ATLANTA (CN) — An Atlanta-area district attorney declined Wednesday to prosecute a Georgia lawmaker who was arrested last month for knocking on Republican Governor Brian Kemp’s door as he gave a televised speech before signing a controversial new voting bill into law.
State police arrested Representative Park Cannon, a Democrat who represents Atlanta, on March 25. Cannon was protesting outside Kemp’s office with activists and asking to see Kemp sign a law that puts new restrictions on absentee ballots, bans people from passing out food and water to voters in line, and allows the state to take over local election boards.
Cannon was charged with obstruction of law enforcement and disruption of the General Assembly. The charges carried a potential sentence of eight years in prison. She was released from jail later that evening.
In a statement Wednesday, Fulton County District Attorney Fani Willis said she chose to close the case after reviewing evidence provided by in-person interviews with witnesses, videos and multiple reports from the Capitol police.
"While some of Representative Cannon’s colleagues and the police officers involved may have found her behavior annoying, such sentiment does not justify a presentment to a grand jury of the allegations in the arrest warrants or any other felony charges," said Willis, a Democrat.
Cannon’s attorney Gerald Griggs posted a statement on Twitter Wednesday afternoon thanking Willis for closing the case.
“Facts and evidence showed to the world that @Cannonfor58 committed no crime and should not have ever been arrested. We thank the district attorney for her thorough review of the evidence and are weighing our next legal actions,” he said.
At a press conference last week, Cannon described the experience as “painful both physically and emotionally.” Video of the arrest posted online showed the lawmaker being dragged away from the office doors by police officers.
She said the charges shouldn’t take attention away from the new law, which she called “the most comprehensive voter suppression bill in the country.”
Although Georgia has a law on the books prohibiting the arrest of legislators during sessions of the General Assembly except for charges of treason, felonies, or breach of the peace, Cannon is the second sitting lawmaker to be arrested during a legislative session in the last five years.

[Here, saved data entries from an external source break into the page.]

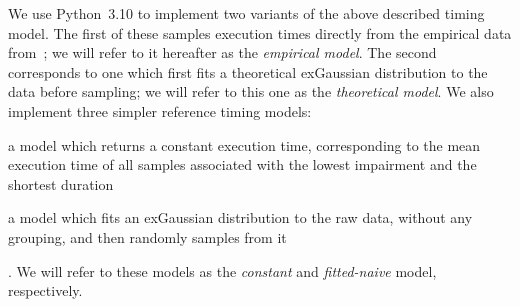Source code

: We use Python~\num{3.10} to implement two variants of the above described timing model.
The first of these samples execution times directly from the empirical data from~\cite{olguinmunoz:impact2021}; we will refer to it hereafter as the \emph{empirical model}.
The second corresponds to one which first fits a theoretical \ac{exGaussian} distribution to the data before sampling; we will refer to this one as the \emph{theoretical model}.
We also implement three simpler reference timing models:
\begin{enumerate*}[itemjoin={{; }}, itemjoin*={{; and }}]
    \item a model which returns a constant execution time, corresponding to the mean execution time of all samples associated with the lowest impairment and the shortest duration
    \item a model which fits an \ac{exGaussian} distribution to the raw data, without any grouping, and then randomly samples from it  
\end{enumerate*}.
We will refer to these models as the \emph{constant} and \emph{fitted-naive} model, respectively.


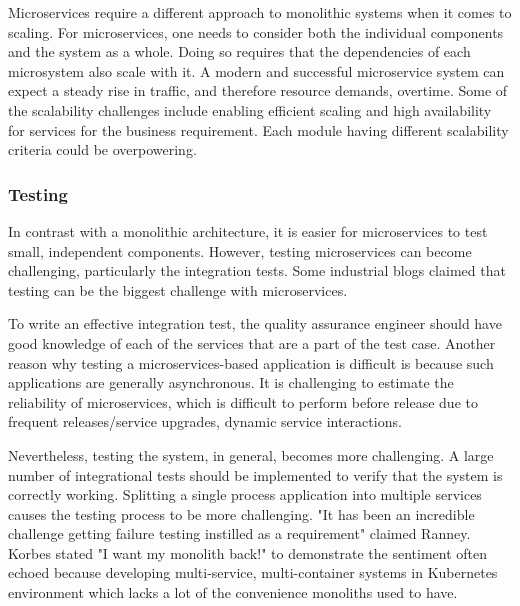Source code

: Microservices require a different approach to monolithic systems when it comes to scaling. For microservices, one needs to consider both the individual components and the system as a whole. Doing so requires that the dependencies of each microsystem also scale with it.
A modern and successful microservice system can expect a steady rise in traffic, and therefore resource demands, overtime.\cite{Etsy, Soundcloud}
Some of the scalability challenges include enabling efficient scaling and high availability for services for the business requirement. Each module having different scalability criteria could be overpowering.\cite{khan2020}



\subsubsection{Testing}%

In contrast with a monolithic architecture, it is easier for microservices to test small, independent components. However, testing microservices can become challenging, particularly the integration tests.\cite{Dmitrii2019} Some industrial blogs claimed that testing can be the biggest challenge with microservices.\cite{Soundcloud, Karma}

To write an effective integration test, the quality assurance engineer should have good knowledge of each of the services that are a part of the test case. Another reason why testing a microservices-based application is difficult is because such applications are generally asynchronous. It is challenging to estimate the reliability of microservices, which is difficult to perform before release due to frequent releases/service upgrades, dynamic service interactions.\cite{Russo2020} 

Nevertheless, testing the system, in general, becomes more challenging. A large number of integrational tests should be implemented to verify that the system is correctly working.\cite{Zaytev2018} Splitting a single process application into multiple services causes the testing process to be more challenging.\cite{Huttunen2017}
"It has been an incredible challenge getting failure testing instilled as a requirement" claimed Ranney.\cite{Matt2016}
%
Korbes\cite{Ellen2018} stated "I want my monolith back!" to demonstrate the sentiment often echoed because developing multi-service, multi-container systems in Kubernetes environment which lacks a lot of the convenience monoliths used to have.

Then-state Senator Nikema Williams, an Atlanta Democrat who now serves as the congresswoman for the district that deceased voting rights champion John Lewis represented for years, was arrested during a 2018 protest in the Capitol rotunda.
Williams and other activists had gathered to urge election officials to tally all provisional and absentee ballots before certifying Brian Kemp as the winner of the gubernatorial race against Democrat Stacey Abrams. The charges were later dropped in that case as well.